── RECORD SET ──

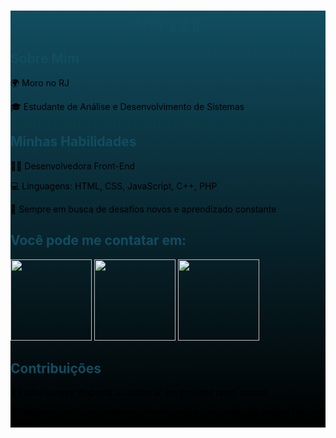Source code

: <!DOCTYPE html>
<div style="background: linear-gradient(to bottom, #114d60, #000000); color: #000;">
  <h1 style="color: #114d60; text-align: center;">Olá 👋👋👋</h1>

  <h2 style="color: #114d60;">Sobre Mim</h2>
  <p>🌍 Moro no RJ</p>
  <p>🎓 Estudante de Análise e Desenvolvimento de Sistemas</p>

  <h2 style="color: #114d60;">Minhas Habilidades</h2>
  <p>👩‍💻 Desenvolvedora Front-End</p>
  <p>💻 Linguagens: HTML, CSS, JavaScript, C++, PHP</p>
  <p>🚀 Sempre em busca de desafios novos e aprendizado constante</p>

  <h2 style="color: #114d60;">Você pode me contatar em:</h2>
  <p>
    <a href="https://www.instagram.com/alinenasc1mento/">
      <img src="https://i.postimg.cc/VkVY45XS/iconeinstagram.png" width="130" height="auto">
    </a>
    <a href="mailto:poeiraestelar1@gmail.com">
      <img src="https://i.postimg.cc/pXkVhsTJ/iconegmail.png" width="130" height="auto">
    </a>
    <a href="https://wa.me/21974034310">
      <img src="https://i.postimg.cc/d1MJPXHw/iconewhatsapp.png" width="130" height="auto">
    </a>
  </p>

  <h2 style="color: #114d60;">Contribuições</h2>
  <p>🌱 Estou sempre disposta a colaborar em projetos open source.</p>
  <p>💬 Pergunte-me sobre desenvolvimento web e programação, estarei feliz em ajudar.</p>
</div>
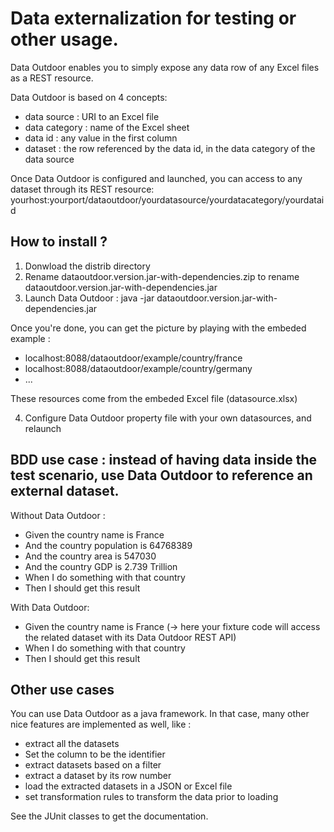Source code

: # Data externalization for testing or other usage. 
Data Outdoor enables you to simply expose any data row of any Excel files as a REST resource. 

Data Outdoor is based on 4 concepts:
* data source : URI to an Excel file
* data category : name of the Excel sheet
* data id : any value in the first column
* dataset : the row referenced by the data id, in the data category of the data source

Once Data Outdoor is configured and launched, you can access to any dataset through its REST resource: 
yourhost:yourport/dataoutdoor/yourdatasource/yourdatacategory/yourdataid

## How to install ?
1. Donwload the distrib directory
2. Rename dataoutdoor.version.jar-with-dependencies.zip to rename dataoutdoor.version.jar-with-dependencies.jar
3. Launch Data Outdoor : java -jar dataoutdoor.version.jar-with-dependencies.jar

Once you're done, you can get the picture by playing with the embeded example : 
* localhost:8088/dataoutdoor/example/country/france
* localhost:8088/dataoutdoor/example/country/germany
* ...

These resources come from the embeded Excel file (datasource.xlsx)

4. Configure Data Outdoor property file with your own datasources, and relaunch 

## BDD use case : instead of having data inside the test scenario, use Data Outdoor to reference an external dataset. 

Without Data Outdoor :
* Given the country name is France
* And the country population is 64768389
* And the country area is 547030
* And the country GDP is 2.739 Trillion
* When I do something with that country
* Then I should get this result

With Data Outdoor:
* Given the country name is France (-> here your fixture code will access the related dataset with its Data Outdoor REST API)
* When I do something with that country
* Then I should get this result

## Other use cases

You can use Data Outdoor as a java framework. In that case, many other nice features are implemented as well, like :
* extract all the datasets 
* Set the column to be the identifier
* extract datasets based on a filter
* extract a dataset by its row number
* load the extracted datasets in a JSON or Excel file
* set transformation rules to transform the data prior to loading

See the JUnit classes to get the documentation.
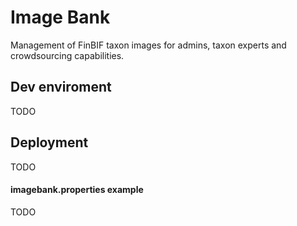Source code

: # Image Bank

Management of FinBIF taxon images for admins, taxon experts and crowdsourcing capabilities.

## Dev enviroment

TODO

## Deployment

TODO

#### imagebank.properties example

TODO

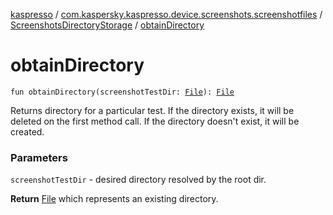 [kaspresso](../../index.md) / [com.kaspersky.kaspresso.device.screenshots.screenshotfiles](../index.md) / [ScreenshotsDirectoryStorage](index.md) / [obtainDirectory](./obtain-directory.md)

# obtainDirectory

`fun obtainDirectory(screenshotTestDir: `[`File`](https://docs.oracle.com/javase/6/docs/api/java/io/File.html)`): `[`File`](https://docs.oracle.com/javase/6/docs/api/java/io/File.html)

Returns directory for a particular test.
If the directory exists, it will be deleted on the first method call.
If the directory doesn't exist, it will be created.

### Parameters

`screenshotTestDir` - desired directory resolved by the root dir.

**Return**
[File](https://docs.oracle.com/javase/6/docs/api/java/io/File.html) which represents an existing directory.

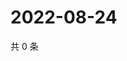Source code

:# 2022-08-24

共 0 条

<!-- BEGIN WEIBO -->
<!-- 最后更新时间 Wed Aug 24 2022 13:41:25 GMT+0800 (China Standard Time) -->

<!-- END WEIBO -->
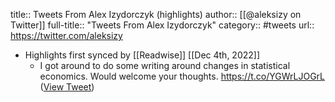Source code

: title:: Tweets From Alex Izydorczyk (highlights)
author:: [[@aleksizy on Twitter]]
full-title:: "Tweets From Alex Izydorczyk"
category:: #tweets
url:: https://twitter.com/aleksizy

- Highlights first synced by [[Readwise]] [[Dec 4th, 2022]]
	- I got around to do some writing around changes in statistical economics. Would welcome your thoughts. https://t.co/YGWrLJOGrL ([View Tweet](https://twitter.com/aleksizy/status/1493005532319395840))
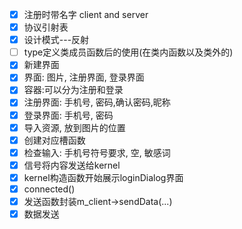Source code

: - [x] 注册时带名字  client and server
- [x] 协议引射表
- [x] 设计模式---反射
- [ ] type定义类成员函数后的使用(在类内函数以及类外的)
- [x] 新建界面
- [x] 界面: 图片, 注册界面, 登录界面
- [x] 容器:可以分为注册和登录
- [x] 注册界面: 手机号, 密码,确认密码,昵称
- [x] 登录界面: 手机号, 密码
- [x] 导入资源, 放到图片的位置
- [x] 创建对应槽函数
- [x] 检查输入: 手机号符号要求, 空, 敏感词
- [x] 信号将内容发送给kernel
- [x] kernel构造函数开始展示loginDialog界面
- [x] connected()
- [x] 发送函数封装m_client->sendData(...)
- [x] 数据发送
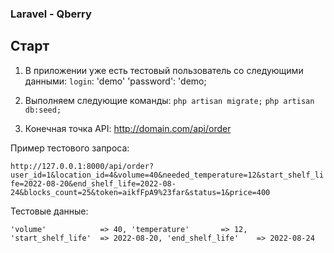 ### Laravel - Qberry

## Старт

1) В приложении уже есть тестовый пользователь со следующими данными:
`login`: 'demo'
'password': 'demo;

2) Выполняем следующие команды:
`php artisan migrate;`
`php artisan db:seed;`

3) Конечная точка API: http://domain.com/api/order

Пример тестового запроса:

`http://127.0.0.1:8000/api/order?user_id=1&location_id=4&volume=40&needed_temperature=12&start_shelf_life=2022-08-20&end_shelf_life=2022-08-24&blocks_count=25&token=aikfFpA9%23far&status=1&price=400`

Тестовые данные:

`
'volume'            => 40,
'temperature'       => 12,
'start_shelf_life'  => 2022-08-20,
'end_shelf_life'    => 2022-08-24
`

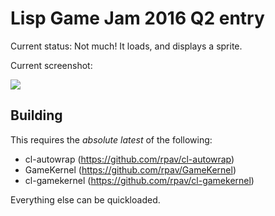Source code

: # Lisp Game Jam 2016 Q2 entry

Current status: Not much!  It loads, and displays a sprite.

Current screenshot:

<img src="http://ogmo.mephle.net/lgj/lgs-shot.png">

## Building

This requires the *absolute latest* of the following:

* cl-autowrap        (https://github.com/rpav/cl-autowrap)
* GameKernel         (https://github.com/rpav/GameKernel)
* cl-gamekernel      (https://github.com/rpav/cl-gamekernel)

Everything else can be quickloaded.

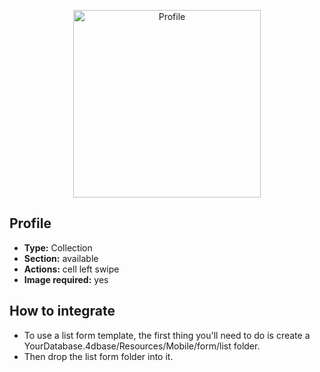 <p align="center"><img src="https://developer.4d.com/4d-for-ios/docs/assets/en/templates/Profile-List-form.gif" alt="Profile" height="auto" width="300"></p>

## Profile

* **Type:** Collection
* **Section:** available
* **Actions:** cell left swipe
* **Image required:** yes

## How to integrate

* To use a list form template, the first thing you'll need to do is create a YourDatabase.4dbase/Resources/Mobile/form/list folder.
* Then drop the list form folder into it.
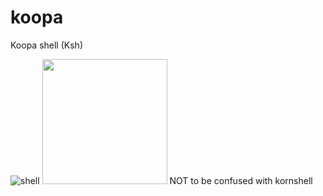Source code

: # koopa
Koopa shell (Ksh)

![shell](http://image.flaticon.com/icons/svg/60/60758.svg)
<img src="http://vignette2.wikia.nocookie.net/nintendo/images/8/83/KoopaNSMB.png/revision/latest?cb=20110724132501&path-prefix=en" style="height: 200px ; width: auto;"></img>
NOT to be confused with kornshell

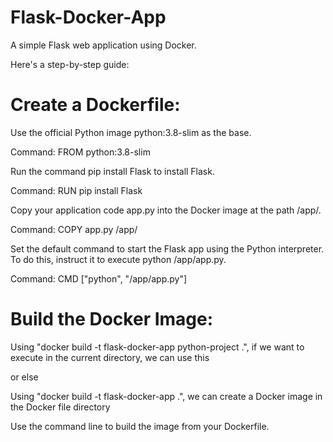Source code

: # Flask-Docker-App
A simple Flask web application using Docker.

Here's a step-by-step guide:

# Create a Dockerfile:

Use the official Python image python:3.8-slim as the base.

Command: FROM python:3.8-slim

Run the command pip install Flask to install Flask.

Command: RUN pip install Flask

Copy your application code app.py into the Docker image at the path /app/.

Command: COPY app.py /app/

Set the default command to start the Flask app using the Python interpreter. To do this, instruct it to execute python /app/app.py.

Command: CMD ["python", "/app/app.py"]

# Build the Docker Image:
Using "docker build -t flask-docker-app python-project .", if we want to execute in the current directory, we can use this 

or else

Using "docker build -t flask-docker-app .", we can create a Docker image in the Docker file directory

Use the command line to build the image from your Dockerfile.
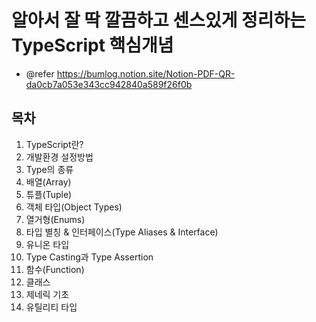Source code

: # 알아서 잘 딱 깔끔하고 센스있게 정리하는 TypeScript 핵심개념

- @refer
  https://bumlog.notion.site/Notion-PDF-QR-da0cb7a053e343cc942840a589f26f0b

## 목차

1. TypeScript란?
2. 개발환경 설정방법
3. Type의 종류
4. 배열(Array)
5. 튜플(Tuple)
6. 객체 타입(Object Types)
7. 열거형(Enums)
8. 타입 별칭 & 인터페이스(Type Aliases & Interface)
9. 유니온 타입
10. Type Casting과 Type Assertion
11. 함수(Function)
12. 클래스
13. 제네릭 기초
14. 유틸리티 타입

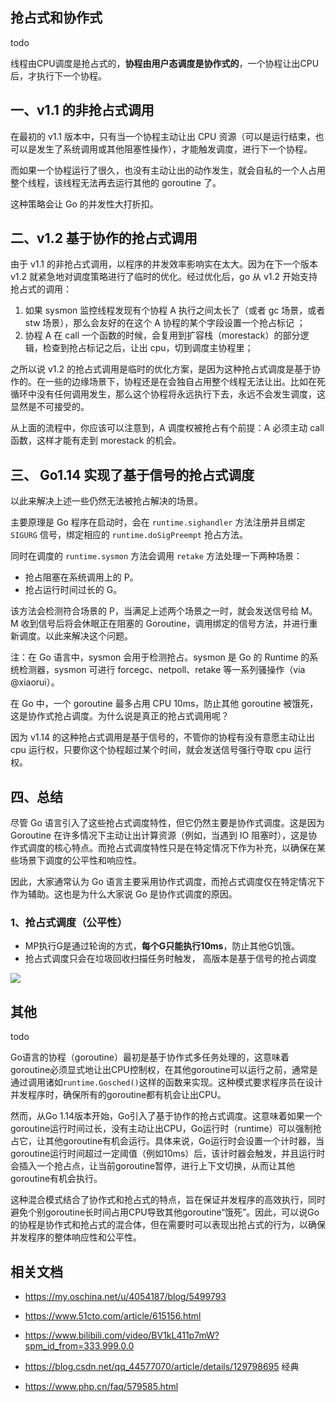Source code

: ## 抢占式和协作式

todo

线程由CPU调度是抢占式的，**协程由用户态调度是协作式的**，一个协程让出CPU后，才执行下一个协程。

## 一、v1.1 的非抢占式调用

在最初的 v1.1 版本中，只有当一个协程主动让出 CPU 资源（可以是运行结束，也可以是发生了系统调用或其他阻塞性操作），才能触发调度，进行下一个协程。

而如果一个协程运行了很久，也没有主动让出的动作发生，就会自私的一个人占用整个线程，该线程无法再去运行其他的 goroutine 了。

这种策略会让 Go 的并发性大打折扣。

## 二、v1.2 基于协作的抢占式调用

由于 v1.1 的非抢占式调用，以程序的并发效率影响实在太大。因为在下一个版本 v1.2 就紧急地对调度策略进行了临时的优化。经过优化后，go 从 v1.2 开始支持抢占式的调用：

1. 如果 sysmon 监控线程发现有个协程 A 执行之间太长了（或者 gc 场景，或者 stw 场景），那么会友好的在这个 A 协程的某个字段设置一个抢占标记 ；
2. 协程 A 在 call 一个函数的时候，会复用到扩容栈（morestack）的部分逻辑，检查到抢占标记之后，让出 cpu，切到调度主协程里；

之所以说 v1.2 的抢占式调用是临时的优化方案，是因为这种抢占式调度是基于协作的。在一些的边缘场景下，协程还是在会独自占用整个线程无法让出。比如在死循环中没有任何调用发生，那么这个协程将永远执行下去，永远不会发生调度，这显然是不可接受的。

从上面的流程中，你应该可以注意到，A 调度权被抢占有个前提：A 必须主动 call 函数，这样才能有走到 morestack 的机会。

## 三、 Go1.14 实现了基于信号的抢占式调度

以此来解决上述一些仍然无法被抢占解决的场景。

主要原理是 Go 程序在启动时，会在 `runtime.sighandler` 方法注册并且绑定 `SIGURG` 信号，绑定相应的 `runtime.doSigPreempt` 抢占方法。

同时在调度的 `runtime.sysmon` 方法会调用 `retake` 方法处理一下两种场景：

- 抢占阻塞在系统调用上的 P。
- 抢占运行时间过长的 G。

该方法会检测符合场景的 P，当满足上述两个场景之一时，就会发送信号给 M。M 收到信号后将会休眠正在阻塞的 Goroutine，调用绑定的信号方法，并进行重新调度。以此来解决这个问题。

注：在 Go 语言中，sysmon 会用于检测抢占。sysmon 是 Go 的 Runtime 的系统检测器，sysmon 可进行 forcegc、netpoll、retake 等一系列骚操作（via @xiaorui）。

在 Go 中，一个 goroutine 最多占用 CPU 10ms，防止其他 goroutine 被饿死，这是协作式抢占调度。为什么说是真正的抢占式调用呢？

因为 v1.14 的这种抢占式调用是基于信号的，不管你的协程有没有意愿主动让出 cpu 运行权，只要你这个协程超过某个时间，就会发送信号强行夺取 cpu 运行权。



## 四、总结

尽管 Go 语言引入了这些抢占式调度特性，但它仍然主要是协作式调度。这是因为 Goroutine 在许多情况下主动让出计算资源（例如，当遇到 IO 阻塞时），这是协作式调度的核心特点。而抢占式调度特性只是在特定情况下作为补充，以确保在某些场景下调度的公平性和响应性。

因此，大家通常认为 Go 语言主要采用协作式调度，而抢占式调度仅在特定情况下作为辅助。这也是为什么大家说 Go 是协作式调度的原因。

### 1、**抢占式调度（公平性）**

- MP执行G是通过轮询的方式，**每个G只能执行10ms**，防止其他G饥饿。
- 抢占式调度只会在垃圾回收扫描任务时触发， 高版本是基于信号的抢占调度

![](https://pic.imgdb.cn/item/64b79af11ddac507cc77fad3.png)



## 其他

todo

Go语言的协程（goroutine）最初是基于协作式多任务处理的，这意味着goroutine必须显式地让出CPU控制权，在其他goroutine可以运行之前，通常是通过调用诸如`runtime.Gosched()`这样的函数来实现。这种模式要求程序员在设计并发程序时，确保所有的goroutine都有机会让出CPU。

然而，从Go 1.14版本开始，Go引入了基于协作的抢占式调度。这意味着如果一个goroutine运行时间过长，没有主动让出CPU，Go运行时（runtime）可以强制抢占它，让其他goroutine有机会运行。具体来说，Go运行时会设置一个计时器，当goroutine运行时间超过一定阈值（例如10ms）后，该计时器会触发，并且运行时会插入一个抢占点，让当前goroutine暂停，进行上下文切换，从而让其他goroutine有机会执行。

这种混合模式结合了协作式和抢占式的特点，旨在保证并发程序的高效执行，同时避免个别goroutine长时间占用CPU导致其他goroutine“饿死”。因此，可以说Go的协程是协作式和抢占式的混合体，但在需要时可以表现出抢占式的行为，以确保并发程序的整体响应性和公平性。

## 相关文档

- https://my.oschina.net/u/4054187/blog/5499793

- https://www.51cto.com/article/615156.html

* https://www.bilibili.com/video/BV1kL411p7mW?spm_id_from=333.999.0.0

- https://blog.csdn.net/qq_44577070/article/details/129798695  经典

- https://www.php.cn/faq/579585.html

───

**PROBLEM REQUIREMENTS**. Where does the string "style" appear in the records above? Show every line that holds it.

**TASK ANSWER**.
<div style="background: linear-gradient(to bottom, #114d60, #000000); color: #000;">
  <h1 style="color: #114d60; text-align: center;">Olá 👋👋👋</h1>
  <h2 style="color: #114d60;">Sobre Mim</h2>
  <h2 style="color: #114d60;">Minhas Habilidades</h2>
  <h2 style="color: #114d60;">Você pode me contatar em:</h2>
  <h2 style="color: #114d60;">Contribuições</h2>
<img src="http://vignette2.wikia.nocookie.net/nintendo/images/8/83/KoopaNSMB.png/revision/latest?cb=20110724132501&path-prefix=en" style="height: 200px ; width: auto;"></img>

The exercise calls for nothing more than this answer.